First female soldiers graduate from West Point Ranger School
The first female soldiers to complete the US Army's rigorous Ranger School graduated yesterday, capping their his- tory-making week and putting a spotlight on the debate over women in combat.
At a ceremony at Fort Benning in Georgia, First Lt Shaye Haver and Capt Kristen Griest graduated alongside 94 male soldiers.
The women drew national attention for finishing the nine-week programme designed to test young soldiers' leadership abilities as the Pentagon approaches decisions on opening all combat positions to women who meet military standards.
Their success casts new attention on the obstacles that remain to women who aspire to join all-male combat units.

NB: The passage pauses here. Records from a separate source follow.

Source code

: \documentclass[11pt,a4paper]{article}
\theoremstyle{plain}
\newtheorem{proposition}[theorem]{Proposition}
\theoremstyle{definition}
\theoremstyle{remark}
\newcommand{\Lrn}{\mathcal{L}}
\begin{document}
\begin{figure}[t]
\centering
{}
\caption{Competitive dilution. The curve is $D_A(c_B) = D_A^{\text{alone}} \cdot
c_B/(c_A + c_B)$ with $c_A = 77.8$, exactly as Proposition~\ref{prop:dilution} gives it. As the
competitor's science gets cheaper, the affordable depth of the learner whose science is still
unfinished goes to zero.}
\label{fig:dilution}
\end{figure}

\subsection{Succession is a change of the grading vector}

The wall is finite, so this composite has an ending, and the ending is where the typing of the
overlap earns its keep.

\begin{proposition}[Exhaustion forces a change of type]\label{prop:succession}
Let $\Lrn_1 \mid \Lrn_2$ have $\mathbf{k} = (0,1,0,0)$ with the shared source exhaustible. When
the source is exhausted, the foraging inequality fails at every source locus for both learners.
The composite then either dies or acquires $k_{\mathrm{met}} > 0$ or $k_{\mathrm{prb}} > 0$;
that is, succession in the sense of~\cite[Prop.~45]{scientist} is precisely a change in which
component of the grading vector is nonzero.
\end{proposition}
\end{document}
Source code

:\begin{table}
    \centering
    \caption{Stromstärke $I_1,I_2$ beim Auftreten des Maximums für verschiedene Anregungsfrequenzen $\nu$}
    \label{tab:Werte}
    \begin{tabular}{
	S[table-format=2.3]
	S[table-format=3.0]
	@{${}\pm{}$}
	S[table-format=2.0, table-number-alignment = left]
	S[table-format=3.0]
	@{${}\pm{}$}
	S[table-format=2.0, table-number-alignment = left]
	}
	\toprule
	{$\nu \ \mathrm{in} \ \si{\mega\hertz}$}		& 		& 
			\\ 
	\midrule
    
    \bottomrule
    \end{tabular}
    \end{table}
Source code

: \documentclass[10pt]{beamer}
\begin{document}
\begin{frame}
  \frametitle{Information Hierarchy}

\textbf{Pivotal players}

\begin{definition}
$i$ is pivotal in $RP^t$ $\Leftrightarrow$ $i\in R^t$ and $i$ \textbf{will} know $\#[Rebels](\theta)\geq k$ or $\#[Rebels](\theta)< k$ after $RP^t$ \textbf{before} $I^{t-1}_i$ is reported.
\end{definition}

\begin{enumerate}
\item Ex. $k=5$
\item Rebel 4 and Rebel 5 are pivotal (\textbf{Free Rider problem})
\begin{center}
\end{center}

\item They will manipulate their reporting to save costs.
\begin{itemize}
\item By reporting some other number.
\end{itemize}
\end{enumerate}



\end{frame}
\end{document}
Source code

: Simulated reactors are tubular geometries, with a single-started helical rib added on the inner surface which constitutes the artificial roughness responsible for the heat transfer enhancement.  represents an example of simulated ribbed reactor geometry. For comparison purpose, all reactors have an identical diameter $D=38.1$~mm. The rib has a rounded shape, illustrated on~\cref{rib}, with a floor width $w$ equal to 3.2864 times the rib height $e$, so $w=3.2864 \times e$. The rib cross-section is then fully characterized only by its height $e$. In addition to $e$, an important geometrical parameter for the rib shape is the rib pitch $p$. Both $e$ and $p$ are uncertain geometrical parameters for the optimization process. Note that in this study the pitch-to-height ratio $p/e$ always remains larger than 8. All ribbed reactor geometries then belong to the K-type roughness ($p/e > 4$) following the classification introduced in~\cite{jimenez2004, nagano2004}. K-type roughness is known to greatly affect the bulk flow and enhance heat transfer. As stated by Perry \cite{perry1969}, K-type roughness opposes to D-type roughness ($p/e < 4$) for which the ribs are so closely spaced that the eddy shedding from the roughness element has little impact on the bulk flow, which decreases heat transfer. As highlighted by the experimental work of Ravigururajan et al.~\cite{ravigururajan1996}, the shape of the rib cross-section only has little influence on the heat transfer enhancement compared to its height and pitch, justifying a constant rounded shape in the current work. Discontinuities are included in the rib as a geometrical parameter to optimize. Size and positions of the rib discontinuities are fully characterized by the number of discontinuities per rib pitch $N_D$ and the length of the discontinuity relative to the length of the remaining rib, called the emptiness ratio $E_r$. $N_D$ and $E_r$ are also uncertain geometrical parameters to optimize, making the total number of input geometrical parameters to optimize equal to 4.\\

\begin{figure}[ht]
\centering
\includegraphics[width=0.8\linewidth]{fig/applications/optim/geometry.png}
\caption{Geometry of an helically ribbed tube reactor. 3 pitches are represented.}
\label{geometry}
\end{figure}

Although Haver and Griest are now Ranger-qualified, no women are eligible for the elite 75th Ranger Regiment, although officials say it is among special operations units likely to be opened to women eventually.

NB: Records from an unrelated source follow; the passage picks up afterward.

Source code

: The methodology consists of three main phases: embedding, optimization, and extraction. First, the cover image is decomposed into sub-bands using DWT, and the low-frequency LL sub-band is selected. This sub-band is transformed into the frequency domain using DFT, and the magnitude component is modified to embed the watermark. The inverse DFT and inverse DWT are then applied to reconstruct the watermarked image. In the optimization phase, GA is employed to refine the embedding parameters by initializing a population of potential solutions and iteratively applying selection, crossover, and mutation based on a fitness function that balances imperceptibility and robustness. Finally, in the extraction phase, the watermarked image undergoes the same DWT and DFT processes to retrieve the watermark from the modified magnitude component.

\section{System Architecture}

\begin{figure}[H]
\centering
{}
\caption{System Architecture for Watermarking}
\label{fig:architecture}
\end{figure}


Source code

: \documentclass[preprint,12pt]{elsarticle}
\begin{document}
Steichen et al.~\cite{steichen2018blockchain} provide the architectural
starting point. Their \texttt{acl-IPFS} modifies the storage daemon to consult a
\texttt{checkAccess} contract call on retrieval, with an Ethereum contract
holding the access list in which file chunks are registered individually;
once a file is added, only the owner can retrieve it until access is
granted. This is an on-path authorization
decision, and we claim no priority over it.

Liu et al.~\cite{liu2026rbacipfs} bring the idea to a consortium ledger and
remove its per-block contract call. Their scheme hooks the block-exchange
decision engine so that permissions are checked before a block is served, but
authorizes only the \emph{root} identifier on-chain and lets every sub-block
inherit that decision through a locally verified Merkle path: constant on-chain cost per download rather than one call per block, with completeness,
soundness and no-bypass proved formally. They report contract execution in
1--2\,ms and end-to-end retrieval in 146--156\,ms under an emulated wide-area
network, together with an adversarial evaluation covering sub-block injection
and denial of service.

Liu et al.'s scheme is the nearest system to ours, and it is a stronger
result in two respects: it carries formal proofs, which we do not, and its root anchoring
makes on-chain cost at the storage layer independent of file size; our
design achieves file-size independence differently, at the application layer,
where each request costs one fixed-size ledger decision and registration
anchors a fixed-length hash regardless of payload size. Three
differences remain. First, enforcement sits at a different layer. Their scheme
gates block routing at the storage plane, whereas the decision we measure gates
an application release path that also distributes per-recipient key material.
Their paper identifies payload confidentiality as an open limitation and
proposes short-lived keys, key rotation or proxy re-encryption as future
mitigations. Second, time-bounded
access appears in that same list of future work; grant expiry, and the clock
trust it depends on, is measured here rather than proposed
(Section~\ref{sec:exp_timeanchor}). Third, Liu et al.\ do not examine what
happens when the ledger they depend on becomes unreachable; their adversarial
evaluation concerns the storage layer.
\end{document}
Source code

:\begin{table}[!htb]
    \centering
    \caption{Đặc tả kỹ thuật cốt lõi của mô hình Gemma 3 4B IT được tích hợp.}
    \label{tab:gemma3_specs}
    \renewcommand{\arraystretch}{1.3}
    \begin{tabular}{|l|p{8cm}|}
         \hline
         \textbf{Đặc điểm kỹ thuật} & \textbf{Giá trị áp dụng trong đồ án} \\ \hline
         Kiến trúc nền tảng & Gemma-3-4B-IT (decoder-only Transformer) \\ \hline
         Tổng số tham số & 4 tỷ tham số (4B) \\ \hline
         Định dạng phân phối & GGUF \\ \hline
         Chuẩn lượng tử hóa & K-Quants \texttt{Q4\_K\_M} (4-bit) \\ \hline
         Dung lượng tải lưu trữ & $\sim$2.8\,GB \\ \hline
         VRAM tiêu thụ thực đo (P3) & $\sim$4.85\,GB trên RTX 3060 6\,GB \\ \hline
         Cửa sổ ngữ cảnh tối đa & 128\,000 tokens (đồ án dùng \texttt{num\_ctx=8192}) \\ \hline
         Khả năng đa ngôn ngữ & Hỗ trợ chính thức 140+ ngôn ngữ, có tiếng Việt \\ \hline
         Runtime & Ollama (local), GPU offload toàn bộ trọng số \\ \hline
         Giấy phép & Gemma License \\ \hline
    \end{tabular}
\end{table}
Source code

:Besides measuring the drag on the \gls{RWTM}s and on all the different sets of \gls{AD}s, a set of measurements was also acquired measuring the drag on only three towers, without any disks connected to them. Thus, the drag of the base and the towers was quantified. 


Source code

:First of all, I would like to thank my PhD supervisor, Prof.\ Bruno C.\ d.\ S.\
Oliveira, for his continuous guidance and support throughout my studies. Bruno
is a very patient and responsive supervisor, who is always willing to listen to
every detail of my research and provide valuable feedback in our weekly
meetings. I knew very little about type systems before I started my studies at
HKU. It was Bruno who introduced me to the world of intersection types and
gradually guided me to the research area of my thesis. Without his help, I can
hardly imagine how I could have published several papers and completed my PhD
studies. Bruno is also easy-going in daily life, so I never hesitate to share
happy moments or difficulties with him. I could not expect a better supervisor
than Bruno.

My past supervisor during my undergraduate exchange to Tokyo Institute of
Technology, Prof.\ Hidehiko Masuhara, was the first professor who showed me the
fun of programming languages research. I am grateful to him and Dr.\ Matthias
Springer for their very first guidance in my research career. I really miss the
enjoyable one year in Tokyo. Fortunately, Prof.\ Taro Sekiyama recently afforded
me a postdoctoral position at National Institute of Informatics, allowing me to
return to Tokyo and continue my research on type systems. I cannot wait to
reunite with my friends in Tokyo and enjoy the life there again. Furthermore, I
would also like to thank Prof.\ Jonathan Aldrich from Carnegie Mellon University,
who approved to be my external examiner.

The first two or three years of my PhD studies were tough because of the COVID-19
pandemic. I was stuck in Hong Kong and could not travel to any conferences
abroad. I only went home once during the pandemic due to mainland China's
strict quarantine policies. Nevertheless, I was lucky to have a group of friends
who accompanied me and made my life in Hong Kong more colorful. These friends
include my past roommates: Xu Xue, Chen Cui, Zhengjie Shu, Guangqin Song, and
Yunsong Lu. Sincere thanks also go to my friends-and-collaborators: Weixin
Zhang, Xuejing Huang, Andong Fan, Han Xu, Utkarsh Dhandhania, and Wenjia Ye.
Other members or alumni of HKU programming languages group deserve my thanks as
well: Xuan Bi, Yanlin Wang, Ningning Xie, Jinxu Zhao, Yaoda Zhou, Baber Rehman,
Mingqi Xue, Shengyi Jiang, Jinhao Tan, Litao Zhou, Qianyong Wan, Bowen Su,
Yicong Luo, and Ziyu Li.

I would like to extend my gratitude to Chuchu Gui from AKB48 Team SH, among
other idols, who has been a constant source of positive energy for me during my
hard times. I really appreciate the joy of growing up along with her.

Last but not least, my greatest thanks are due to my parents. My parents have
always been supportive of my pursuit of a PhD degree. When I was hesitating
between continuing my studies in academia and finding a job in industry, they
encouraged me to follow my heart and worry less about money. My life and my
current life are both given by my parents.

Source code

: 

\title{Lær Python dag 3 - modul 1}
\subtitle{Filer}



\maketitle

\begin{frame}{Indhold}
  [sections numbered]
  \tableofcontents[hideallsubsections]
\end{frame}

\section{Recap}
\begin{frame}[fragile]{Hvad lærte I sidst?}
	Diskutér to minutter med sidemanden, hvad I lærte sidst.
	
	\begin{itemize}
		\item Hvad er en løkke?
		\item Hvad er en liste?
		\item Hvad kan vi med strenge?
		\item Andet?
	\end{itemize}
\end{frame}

Griest (26) is a military police officer and has served one tour in Afghanistan. Haver (25) is a pilot of Apache helicopters. Both are graduates of the US Military Academy at West Point.
Of 19 women who began the Ranger course, Haver and Griest are the only two to finish so far.
Addressing the graduates, Maj Gen Scott Miller said no one should doubt that all 96 graduates met Ranger standards, regardless of their sex, and he congratulated them on proving their mettle.
The army opened Ranger School to women for the first time this year as service leaders weighed opening more combat jobs to females. How far the military is willing to go towards ending restrictions on women will be evident soon.
Gen Mark Milley, the army's new chief of staff who flew to Benning to attend the graduation ceremony, said he is proud of all the Rangers who completed the course and appreciates the importance of the pioneering performance of Haver and Griest.